Si chiude ad Hong Kong la stagione della democrazia. Non ci saranno mai più elezioni libere come promesso nell’accordo del 2017 quando il mondo tra la terra e il mare di 7, 5 milioni di abitanti tornò ad essere integrato nella Cina popolare dalla gestione colonialista inglese.

La svolta arriva dalla chiusura del quotidiano “Apple Daily”, l’ultima voce libera di un giornale che aveva il coraggio di criticare apertamente il Governo della Repubblica popolare cinese. Nell’isola si respira ormai un’aria di paura e di terrore, con arresti e repressione politica seguita alla scelta dei 60 deputati del Consiglio legislativo (il Parlamento) e del Governatore. Anche l’indicazione dei 30 membri eletti dai cittadini è stata oggetto di pressioni e minacce da parte dei vertici di Pechino.

Le parole libertà, democrazia, suffragio universale scompaiono dopo il decantato principio “Un Paese, due sistemi”. Con i provvedimenti restrittivi (in carcere da dicembre l’editore/ fondatore Jimmy Lai, arrestato il direttore Ryan Law) a danno del quotidiano “Apple Daily” la Cina del super premier Xi Jinping non è più affidabile. Per affondare il quotidiano le autorità di Pechino sono ricorse ad un inganno: il taglio dei fondi da parte delle banche nonostante come azienda tra carta stampata, web, canale tv, rivista avesse circa 600mila abbonati e una disponibilità di cassa di 67 milioni di dollari.

Il colpo di grazia è arrivato quando al gruppo è stato comunicato dagli istituti di credito che per ordine del Governo di Pechino non era più possibile erogare fondi ad un’impresa editoriale accusata di criticare il Partito Comunista e quindi di non rispettare le norme sulla sicurezza nazionale approvate nel 2020, diventando questo lo strumento legale del regime per “silenziare ogni forma di opposizione e incarcerare tutti i dissidenti”.

Molti esponenti del “Movimento degli ombrelli” che ha tenuto sotto scacco per un lungo periodo le autorità di Hong Kong (anche con duri scontri con la polizia) sono stati costretti all’esilio. Uno dei casi più clamorosi è quello di Nathan Law che ha ottenuto l’asilo a Londra dopo essere stato tra i più votati a 23 anni del Consiglio legislativo.

La chiusura del quotidiano “Apple Daily” certifica la fine di ogni libertà di parola e di manifestazione. Molti gli episodi che hanno evidenziato un duro giro di vite nei confronti di tutte quelle libertà che vennero garantite dall’accordo sino-britannico del 2017 e che aveva impegnato la Cina a mantenere fino al 2047 le condizioni liberali nell’ex colonia britannica.
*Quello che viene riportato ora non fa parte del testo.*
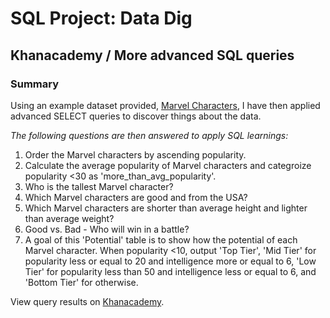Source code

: # SQL Project: Data Dig
## Khanacademy / More advanced SQL queries
### Summary
Using an example dataset provided, [Marvel Characters](https://gist.github.com/pamelafox/585364b62390ea720858), I have then applied advanced SELECT queries to discover things about the data. 

*The following questions are then answered to apply SQL learnings:*
1. Order the Marvel characters by ascending popularity.
2. Calculate the average popularity of Marvel characters and categroize popularity <30 as 'more_than_avg_popularity'.
3. Who is the tallest Marvel character?
4. Which Marvel characters are good and from the USA?
5. Which Marvel characters are shorter than average height and  lighter than average weight?
6. Good vs. Bad - Who will win in a battle?
7. A goal of this 'Potential' table is to show how the potential of each Marvel character. When popularity <10, output 'Top Tier', 'Mid Tier' for popularity less or equal to 20 and intelligence more or equal to 6, 'Low Tier' for popularity less than 50 and intelligence less or equal to 6, and 'Bottom Tier' for otherwise.

View query results on [Khanacademy](https://www.khanacademy.org/computer-programming/project-2-data-dig-marvel-character/5220727410704384).
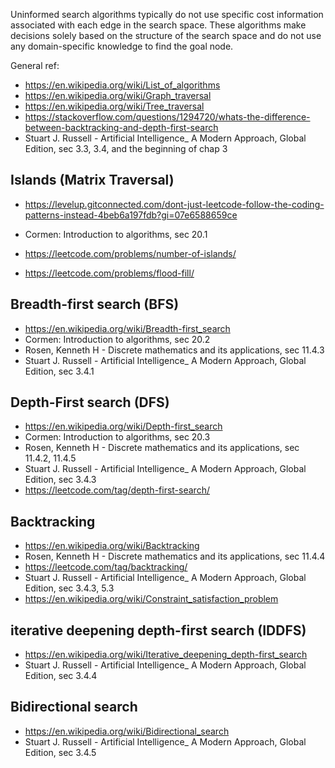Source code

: Uninformed search algorithms typically do not use specific cost information associated with each edge in the search space. These algorithms make decisions solely based on the structure of the search space and do not use any domain-specific knowledge to find the goal node.

General ref:

- https://en.wikipedia.org/wiki/List_of_algorithms
- https://en.wikipedia.org/wiki/Graph_traversal
- https://en.wikipedia.org/wiki/Tree_traversal
- https://stackoverflow.com/questions/1294720/whats-the-difference-between-backtracking-and-depth-first-search
- Stuart J. Russell - Artificial Intelligence_ A Modern Approach, Global Edition, sec 3.3, 3.4, and the beginning of chap 3

## Islands (Matrix Traversal)

- https://levelup.gitconnected.com/dont-just-leetcode-follow-the-coding-patterns-instead-4beb6a197fdb?gi=07e6588659ce
- Cormen: Introduction to algorithms, sec 20.1

- https://leetcode.com/problems/number-of-islands/
- https://leetcode.com/problems/flood-fill/

## Breadth-first search (BFS)

- https://en.wikipedia.org/wiki/Breadth-first_search
- Cormen: Introduction to algorithms, sec 20.2
- Rosen, Kenneth H - Discrete mathematics and its applications, sec 11.4.3
- Stuart J. Russell - Artificial Intelligence_ A Modern Approach, Global Edition, sec 3.4.1

## Depth-First search (DFS)

- https://en.wikipedia.org/wiki/Depth-first_search
- Cormen: Introduction to algorithms, sec 20.3
- Rosen, Kenneth H - Discrete mathematics and its applications, sec 11.4.2, 11.4.5
- Stuart J. Russell - Artificial Intelligence_ A Modern Approach, Global Edition, sec 3.4.3
- https://leetcode.com/tag/depth-first-search/

## Backtracking

- https://en.wikipedia.org/wiki/Backtracking
- Rosen, Kenneth H - Discrete mathematics and its applications, sec 11.4.4
- https://leetcode.com/tag/backtracking/
- Stuart J. Russell - Artificial Intelligence_ A Modern Approach, Global Edition, sec 3.4.3, 5.3
- https://en.wikipedia.org/wiki/Constraint_satisfaction_problem

## iterative deepening depth-first search (IDDFS) 

- https://en.wikipedia.org/wiki/Iterative_deepening_depth-first_search
- Stuart J. Russell - Artificial Intelligence_ A Modern Approach, Global Edition, sec 3.4.4

## Bidirectional search

- https://en.wikipedia.org/wiki/Bidirectional_search
- Stuart J. Russell - Artificial Intelligence_ A Modern Approach, Global Edition, sec 3.4.5
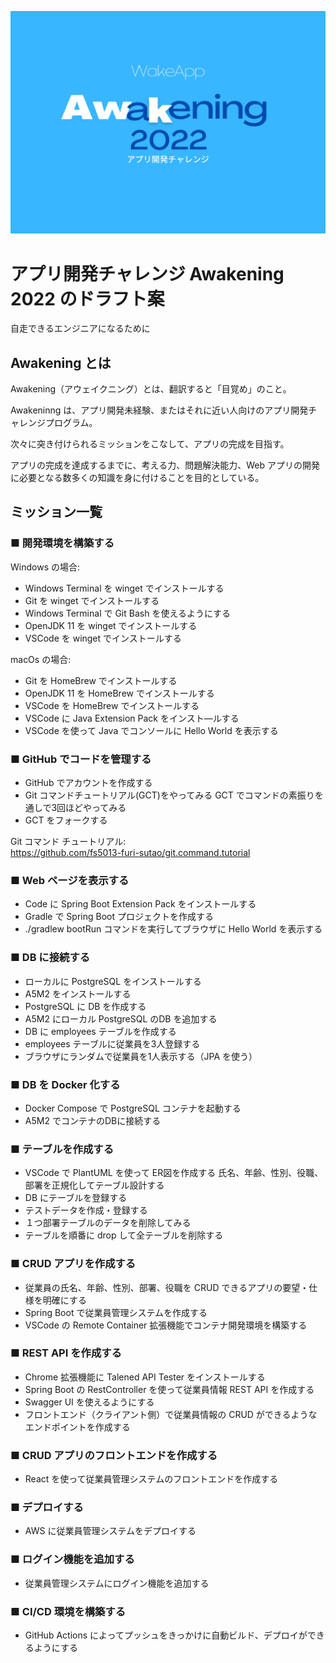 ![Awakening 2022](./images/awk.png)
# アプリ開発チャレンジ Awakening 2022 のドラフト案

自走できるエンジニアになるために

## Awakening とは

Awakening（アウェイクニング）とは、翻訳すると「目覚め」のこと。

Awakeninng は、アプリ開発未経験、またはそれに近い人向けのアプリ開発チャレンジプログラム。

次々に突き付けられるミッションをこなして、アプリの完成を目指す。

アプリの完成を達成するまでに、考える力、問題解決能力、Web アプリの開発に必要となる数多くの知識を身に付けることを目的としている。

## ミッション一覧

### ■ 開発環境を構築する

Windows の場合:
- Windows Terminal を winget でインストールする
- Git を winget でインストールする
- Windows Terminal で Git Bash を使えるようにする
- OpenJDK 11 を winget でインストールする
- VSCode を winget でインストールする

macOs の場合:
- Git を HomeBrew でインストールする
- OpenJDK 11 を HomeBrew でインストールする
- VSCode を HomeBrew でインストールする
- VSCode に Java Extension Pack をインスト―ルする
- VSCode を使って Java でコンソールに Hello World を表示する

### ■ GitHub でコードを管理する

- GitHub でアカウントを作成する
- Git コマンドチュートリアル(GCT)をやってみる
GCT でコマンドの素振りを通しで3回ほどやってみる
- GCT をフォークする

Git コマンド チュートリアル:  
https://github.com/fs5013-furi-sutao/git.command.tutorial

### ■ Web ページを表示する

- Code に Spring Boot Extension Pack をインストールする
- Gradle で Spring Boot プロジェクトを作成する
- ./gradlew bootRun コマンドを実行してブラウザに Hello World を表示する

### ■ DB に接続する

- ローカルに PostgreSQL をインストールする
- A5M2 をインストールする
- PostgreSQL に DB を作成する
- A5M2 にローカル PostgreSQL のDB を追加する
- DB に employees テーブルを作成する
- employees テーブルに従業員を3人登録する
- ブラウザにランダムで従業員を1人表示する（JPA を使う）

### ■ DB を Docker 化する

- Docker Compose で PostgreSQL コンテナを起動する
- A5M2 でコンテナのDBに接続する

### ■ テーブルを作成する

- VSCode で PlantUML を使って ER図を作成する
 氏名、年齢、性別、役職、部署を正規化してテーブル設計する
- DB にテーブルを登録する
- テストデータを作成・登録する
- １つ部署テーブルのデータを削除してみる
- テーブルを順番に drop して全テーブルを削除する

### ■ CRUD アプリを作成する

- 従業員の氏名、年齢、性別、部署、役職を CRUD できるアプリの要望・仕様を明確にする
- Spring Boot で従業員管理システムを作成する
- VSCode の Remote Container 拡張機能でコンテナ開発環境を構築する

### ■ REST API を作成する

- Chrome 拡張機能に Talened API Tester をインストールする
- Spring Boot の RestController を使って従業員情報 REST API を作成する
- Swagger UI を使えるようにする
- フロントエンド（クライアント側）で従業員情報の CRUD ができるようなエンドポイントを作成する

### ■ CRUD アプリのフロントエンドを作成する

- React を使って従業員管理システムのフロントエンドを作成する

### ■ デプロイする

- AWS に従業員管理システムをデプロイする

### ■ ログイン機能を追加する

- 従業員管理システムにログイン機能を追加する

### ■ CI/CD 環境を構築する

- GitHub Actions によってプッシュをきっかけに自動ビルド、デプロイができるようにする 
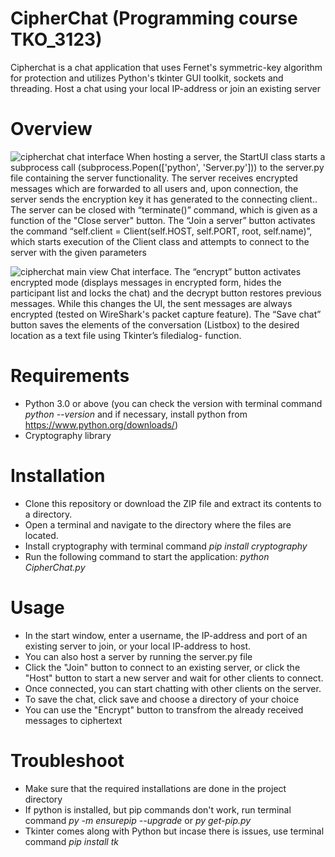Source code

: # CipherChat (Programming course TKO_3123)
Cipherchat is a chat application that uses Fernet's symmetric-key algorithm for protection 
and utilizes Python's tkinter GUI toolkit, sockets and threading. Host a chat using your local IP-address or join an existing server

# Overview
![cipherchat chat interface](https://github.com/AndrewB1998/CipherChat/assets/71883814/e0f6d937-5ae3-4268-92e6-22d973d1b9a7)
When hosting a server, the StartUI class starts a subprocess call (subprocess.Popen(['python', 'Server.py'])) to the server.py file containing the server functionality. The server receives encrypted messages which are forwarded to all users and, upon connection, the server sends the encryption key it has generated to the connecting client.. The server can be closed with “terminate()” command, which is given as a function of the "Close server" button. The “Join a server” button activates the command “self.client = Client(self.HOST, self.PORT, root, self.name)”, which starts execution of the Client class and attempts to connect to the server with the given parameters

![cipherchat main view](https://github.com/AndrewB1998/CipherChat/assets/71883814/d3305103-94b8-4207-be7c-5c94d32e5f9c)
Chat interface. The “encrypt” button activates encrypted mode (displays messages in encrypted form, hides the participant list and locks the chat) and the decrypt button restores previous messages. While this changes the UI, the sent messages are always encrypted (tested on WireShark's packet capture feature). The “Save chat” button saves the elements of the conversation (Listbox) to the desired location as a text file using Tkinter’s filedialog- function.
<br/>
# Requirements
- Python 3.0 or above (you can check the version with terminal command *python --version* and if necessary, install python from https://www.python.org/downloads/)
- Cryptography library

# Installation
- Clone this repository or download the ZIP file and extract its contents to a directory.
- Open a terminal and navigate to the directory where the files are located.
- Install cryptography with terminal command *pip install cryptography*
- Run the following command to start the application: *python CipherChat.py*

# Usage
- In the start window, enter a username, the IP-address and port of an existing server to join, or your local IP-address to host.
- You can also host a server by running the server.py file 
- Click the "Join" button to connect to an existing server, or click the "Host" button to start a new server and wait for other clients to connect.
- Once connected, you can start chatting with other clients on the server.
- To save the chat, click save and choose a directory of your choice
- You can use the "Encrypt" button to transfrom the already received messages to ciphertext

# Troubleshoot
- Make sure that the required installations are done in the project directory
- If python is installed, but pip commands don't work, run terminal command *py -m ensurepip --upgrade* or *py get-pip.py*
- Tkinter comes along with Python but incase there is issues, use terminal command *pip install tk*
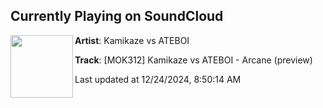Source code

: ## Currently Playing on SoundCloud

[<img align="left" width="100" src="https://i1.sndcdn.com/artworks-2N3ny7g0aFUVzyiz-mD1q1w-t500x500.jpg">](https://soundcloud.com/ateboi98/mok312-kamikaze-vs-ateboi-arcane-preview-1)

**Artist**: Kamikaze vs ATEBOI 

**Track**: [MOK312] Kamikaze vs ATEBOI - Arcane (preview)

Last updated at 12/24/2024, 8:50:14 AM
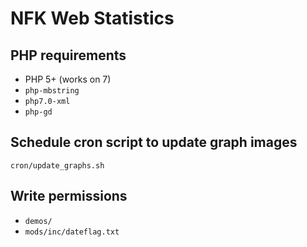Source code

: # NFK Web Statistics

## PHP requirements

* PHP 5+ (works on 7)
* `php-mbstring`
* `php7.0-xml`
* `php-gd`

## Schedule cron script to update graph images
`cron/update_graphs.sh`

## Write permissions
* `demos/`
* `mods/inc/dateflag.txt`
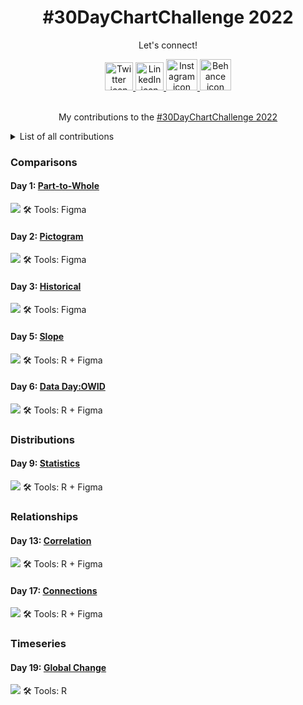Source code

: <h1 align="center">
#30DayChartChallenge 2022
</h1>

<p align="center">
Let's connect!
</p>

      
<div align="center">
 <a href="https://twitter.com/pablo_alvrez">
   <img alt="Twitter icon" src="icons/twitter.png"
        width=45" height="45">
      </a>
 <a href="https://www.linkedin.com/in/pabloalvarezbaeza/">
   <img alt="LinkedIn icon" src="icons/linkedin.png"
        width=45" height="45">
      </a>
   <a href="https://www.instagram.com/hi.pablo.alvarez/">
   <img alt="Instagram icon" src="icons/instagram.png"
        width=50" height="50">
      </a>
      <a href="https://www.behance.net/pabloalvarez21">
   <img alt="Behance icon" src="icons/behance.png"
        width=50" height="50">
      </a>                                           
</div>         
<br>
<p align="center">
My contributions to the <a href="https://twitter.com/30DayChartChall" target="_blank">#30DayChartChallenge 2022</a>
</p>

<details>
  <summary>List of all contributions</summary>
  
  1. Comparisons
      * [Part-to-Whole](/01_part_to_whole)
      * [Pictogram](/02_pictogram)
      * [Historical](03_historical)
      * [Slope](/05_slope)
      * [Data Day:OWID](/06_data_day_OWID)
  2. Distributions
      * [Statistics](/09_statistics)
  3. Relationships
      * [Correlation](/09_correlations)
      * [Connections](/17_connections)
  4. Timeseries
      * [Global Change](19_global_change/30chartchallenge_19_global_change_2022.png)

</details>

### Comparisons
#### Day 1: [Part-to-Whole](/01_part_to_whole)
![](01_part_to_whole/30daychartchallenge.png)
🛠 Tools: Figma

#### Day 2: [Pictogram](/02_pictogram)
![](02_pictogram/30daychartchallenge2.png)
🛠 Tools: Figma

#### Day 3: [Historical](/03_historical)
![](03_historical/30chartchallenge_3_2022_figma.png)
🛠 Tools: Figma

#### Day 5: [Slope](/05_slope)
![](05_slope/30chartchallenge_5_slope_2022_figma.png)
🛠 Tools: R + Figma

#### Day 6: [Data Day:OWID](/06_data_day_OWID)
![](30chartchallenge_6_2022_figma.png)
🛠 Tools: R + Figma

### Distributions
#### Day 9: [Statistics](/09_statistics)
![](09_statistics/30chartchallenge_9_2022_figma.png)
🛠 Tools: R + Figma

### Relationships
#### Day 13: [Correlation](/13_correlation)
![](13_correlations/30chartchallenge_13_2022_figma.png)
🛠 Tools: R + Figma

#### Day 17: [Connections](/17_connections)
![](17_connections/30chartchallenge_18_connections_2022_figma.png)
🛠 Tools: R + Figma

### Timeseries
#### Day 19: [Global Change](/19_global_change)
![](19_global_change/30chartchallenge_19_global_change_2022.png)
🛠 Tools: R
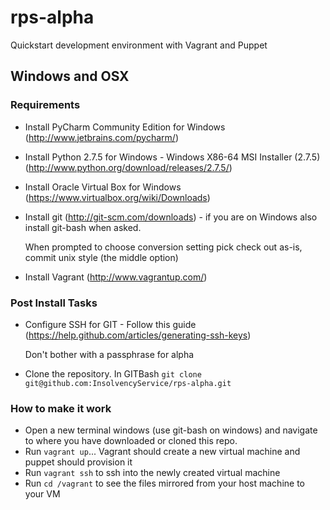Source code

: rps-alpha
=========

Quickstart development environment with Vagrant and Puppet

## Windows and OSX

### Requirements

- Install PyCharm Community Edition for Windows (http://www.jetbrains.com/pycharm/)
- Install Python 2.7.5 for Windows - Windows X86-64 MSI Installer (2.7.5)  
   (http://www.python.org/download/releases/2.7.5/)
- Install Oracle Virtual Box for Windows (https://www.virtualbox.org/wiki/Downloads)
- Install git (http://git-scm.com/downloads) - if you are on Windows also install git-bash when asked.

  When prompted to choose conversion setting pick check out as-is, commit unix style (the middle option)
- Install Vagrant (http://www.vagrantup.com/)

### Post Install Tasks
- Configure SSH for GIT - Follow this guide (https://help.github.com/articles/generating-ssh-keys)

  Don't bother with a passphrase for alpha
- Clone the repository.  In GITBash `git clone git@github.com:InsolvencyService/rps-alpha.git`

### How to make it work

- Open a new terminal windows (use git-bash on windows) and navigate 
  to where you have downloaded or cloned this repo.
- Run `vagrant up`... Vagrant should create a new virtual machine and puppet should provision it
- Run `vagrant ssh` to ssh into the newly created virtual machine
- Run `cd /vagrant` to see the files mirrored from your host machine to your VM
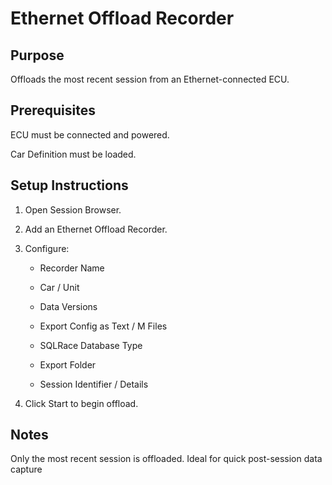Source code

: # Ethernet Offload Recorder
## Purpose

Offloads the most recent session from an Ethernet-connected ECU.

## Prerequisites

ECU must be connected and powered.

Car Definition must be loaded.

## Setup Instructions

1. Open Session Browser.

2. Add an Ethernet Offload Recorder.

3. Configure:

    - Recorder Name

    - Car / Unit

    - Data Versions

    - Export Config as Text / M Files

    - SQLRace Database Type

    - Export Folder

    - Session Identifier / Details

4. Click Start to begin offload.

## Notes

Only the most recent session is offloaded.
Ideal for quick post-session data capture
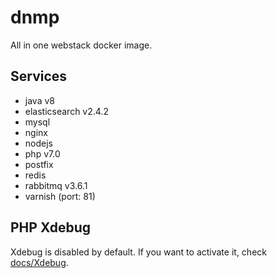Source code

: # dnmp
All in one webstack docker image.

## Services
- java v8
- elasticsearch v2.4.2
- mysql 
- nginx
- nodejs
- php v7.0
- postfix
- redis
- rabbitmq v3.6.1
- varnish (port: 81)

## PHP Xdebug 
Xdebug is disabled by default. If you want to activate it, check [docs/Xdebug](docs/Xdebug.md).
All’inizio del mese di giugno era stata proibita per il secondo anno consecutivo la veglia al Victoria Park in ricordo dei ragazzi e delle ragazze massacrati il 4 giugno 1989 dai carri armati a piazza Tienanmen. Il Victoria Park è stato presidiato da cordoni di poliziotti. La vicepresidentessa Chow Hang-Tung dell’Alleanza democratica che ha organizzato la veglia per un trentennio è stata arrestata.

Nonostante queste misure restrittive alle 20 del 4 giugno sono state esposte nelle finestre della città migliaia di candele. Smartphone accesi per sconfiggere la strategia dell’amnesia collettiva che offusca la memoria. Lumini anche nella sede del Consolato americano e il cardinale cattolico Joseph Zen ha celebrato una messa in suffragio dei caduti di quella gioventù descritta nel libro “Giovani e libertà. Tienanmen trent’anni dopo”.

Le restrizioni ad Hong Kong arrivano mentre Pechino celebra il centenario del Partito Comunista.